Par moments, on aurait dit que deux New York coexistaient, l’une pleine d’espoir, l’autre profondément désillusionnée. Il était tout à fait possible que cette élection ait produit un vainqueur vraiment odieux, qui aurait poursuivi le déclin oligarchique contrôlé de New York. Au lieu de cela, nous avons quelqu’un qui a réussi à redonner espoir à une masse critique de New-Yorkais.
Mamdani a su transformer ce que ses adversaires percevaient comme des faiblesses en atouts. Sa relative jeunesse et son inexpérience lui ont permis d’apparaître comme un nouveau visage face à Cuomo, fatigué et entaché par les scandales. La campagne islamophobe menée contre lui s’est retournée contre ses adversaires, car sa réponse éloquente a semblé renforcer le soutien dont il bénéficiait au-delà des clivages religieux et raciaux. Le refus initial de leaders démocrates tels que Hakeem Jeffries et Chuck Schumer de le soutenir est devenu un boulet pour eux, plutôt que pour lui. Chaque soutien obtenu par son adversaire – Adams, Elon Musk et Trump – semblait seulement l’associer à certaines des figures les plus controversées de New York.

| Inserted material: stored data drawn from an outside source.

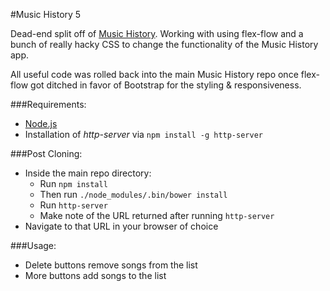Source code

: #Music History 5

Dead-end split off of [Music History](https://github.com/NewEvolution/music-history).  Working with using flex-flow and a bunch of really hacky CSS to change the functionality of the Music History app.

All useful code was rolled back into the main Music History repo once flex-flow got ditched in favor of Bootstrap for the styling & responsiveness.

###Requirements:
- [Node.js](https://nodejs.org/)
- Installation of _http-server_ via `npm install -g http-server`

###Post Cloning:
- Inside the main repo directory:
  - Run `npm install`
  - Then run `./node_modules/.bin/bower install`
  - Run `http-server`
  - Make note of the URL returned after running `http-server`
- Navigate to that URL in your browser of choice

###Usage:
- Delete buttons remove songs from the list
- More buttons add songs to the list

La victoire de Trump en 2024, malgré sa faible marge, a été considérée comme la preuve que le pays avait indéniablement basculé à droite. La victoire de Mamdani, ainsi que les victoires faciles remportées dans le New Jersey, en Virginie et ailleurs, sont le signe que Trump est très impopulaire et que les élections de mi-mandat, si elles se déroulent de manière libre et équitable, pourraient bien infliger un sérieux camouflet à l’administration.
Le plus révélateur est peut-être le fait que la majorité des électeurs ont déclaré que la position du candidat sur Israël avait influencé leur vote, ce qui a joué en faveur du candidat qui a clairement condamné le génocide. New York est désormais une ville qui réclame justice pour la Palestine.

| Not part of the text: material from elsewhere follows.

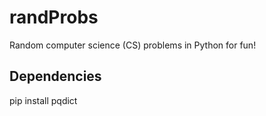 # randProbs
Random computer science (CS) problems in Python for fun!

## Dependencies
pip install pqdict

C’était un magnifique week-end d’automne, frais et ensoleillé, où des centaines de milliers de personnes se sont rendues aux bureaux de vote anticipé, le genre de temps dont les New-Yorkais plaisantent en disant qu’on n’en a plus à cause du changement climatique. Les militants de Mamdani étaient partout, dans les immeubles, aux coins des rues et dans les stations de métro, vêtus de leurs couleurs distinctives, le jaune et le bleu, avec l’incontournable logo « Zohran » qui fait penser aux anciennes machines Zoltar. Une personne sur trois à Brooklyn semblait porter un pin’s ou une casquette à son effigie. Les vitrines des bodegas étaient couvertes de ses affiches. Un tel niveau d’optimisme politique n’avait tout simplement pas été observé depuis des années.
Un million de New-Yorkais ont permis à Mamdani de remporter la mairie. Il va certainement devoir faire face à une tempête médiatique et politique immédiate, notamment de la part d’un président hostile. Dans un discours de victoire extraordinaire, Mamdani a cité le leader du Parti socialiste Eugene Debs, Jawaharlal Nehru et l’ancien maire Fiorello LaGuardia. Il s’inspirera probablement de nombreuses sources : l’ , les socialistes des égouts du Midwest du début du XXe siècle, les erreurs et les succès des anciens maires Dinkins et De Blasio, les mairies de gauche européennes et bien d’autres encore.
Sa promesse est simple : une ville où il fait bon vivre, et où tout le monde peut se permettre de vivre. S’il parvient à garder ce million de personnes de son côté, il a de bonnes chances d’apporter le changement dont cette ville a désespérément besoin.
Jack Sheehan est un écrivain basé à New York.